Although each door has its own beauty in this work, the most magnificent and most magnificent is this door. Although the gate is known as the Castle Gate because it faces the castle, the North Gate because it faces the north, and the Cümle Door because it is used as the entrance gate of the congregation, the most known and used name is Heaven Door. The reason why this gate is called the gate of heaven is due to the fact that all the motifs on it depict heaven. In the verses describing Paradise in the Qur’an, the descriptions of the unique blessings of Paradise are engraved on stones here. When wanted to be told, the motifs that describe it were just as wonderful and unique. The whole gate is likened to the garden of paradise, and heaven and its layers are explained. The phrase “May the happiness, reign and happiness of the just sultan be eternal” on the star border on the right and the text of the part of Ayetu’l-Kursi that means “There is no god but Allah, there is no god”. “. There is no god but Allah.” It is written. It is written with the symmetry of “He is alone”. During the reign of Deputy Caliph Alaeddin Keykubat, “Sultanu’l-Muazzama” is written on the inscription above. Sultan Alaeddin Keykubat glorified him, especially at the gate of Paradise, by putting the sultan’s name on his head.

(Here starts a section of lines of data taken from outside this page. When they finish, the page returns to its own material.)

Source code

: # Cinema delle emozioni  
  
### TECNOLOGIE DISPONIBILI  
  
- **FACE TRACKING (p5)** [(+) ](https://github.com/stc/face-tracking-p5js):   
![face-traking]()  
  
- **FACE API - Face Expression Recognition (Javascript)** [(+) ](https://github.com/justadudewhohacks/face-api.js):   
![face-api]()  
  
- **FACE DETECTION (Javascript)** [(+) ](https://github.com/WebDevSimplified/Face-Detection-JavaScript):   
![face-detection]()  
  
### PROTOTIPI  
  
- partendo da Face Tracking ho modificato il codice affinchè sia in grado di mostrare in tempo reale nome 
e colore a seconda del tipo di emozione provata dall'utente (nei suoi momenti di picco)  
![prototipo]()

This door, located in the eastern part of the mosque, has a modest appearance made in the classical Seljuk style. It is the gateway to the remaining part of the mosque skeleton used by the Shah to enter the mosque for worship. It serves the same function as the gates called “Hunkar Door” in the Ottoman Empire. The purpose of making the door smaller than human height is to reveal the consciousness of humility and servitude in people and to emphasize that the Shah will only prostrate to Allah. The sultan’s gates and temples were built not to isolate the sultan or the aghas from the congregation, but to protect them against possible assassinations and attacks. On the inscription above the door, the phrase “The property belongs to Allah and only Allah” is written, as if to remind the Shah of the owner of the immovable every time he enters the mosque.
In the past, names such as hospital, bimarhane, hospital were used for buildings that serve as hospitals today. Divrigi Darussifa is one of the oldest and most important hospitals in Anatolia. The hospital was also used as a madrasah where positive and religious sciences were taught during the Ottoman period. The Sifahane, which was built in accordance with the Central Asian Turkish building tradition, has a rectangular plan in the east-west direction. The work made of cut stone has a covered courtyard, three iwans, and the west wing has two floors. The most prominent cover system is the star vault of the main iwan. Cradle, pointed, mirrored, cross, plus and star vaults were also used in the building. Its courtyard is divided into nine cross-shaped sections with double-sided arches on ornate columns. The top of the middle section is covered with a glazed iron joinery cone, where the barrel vault arms on both sides meet with the cornerstone and octagonal pulley in the middle.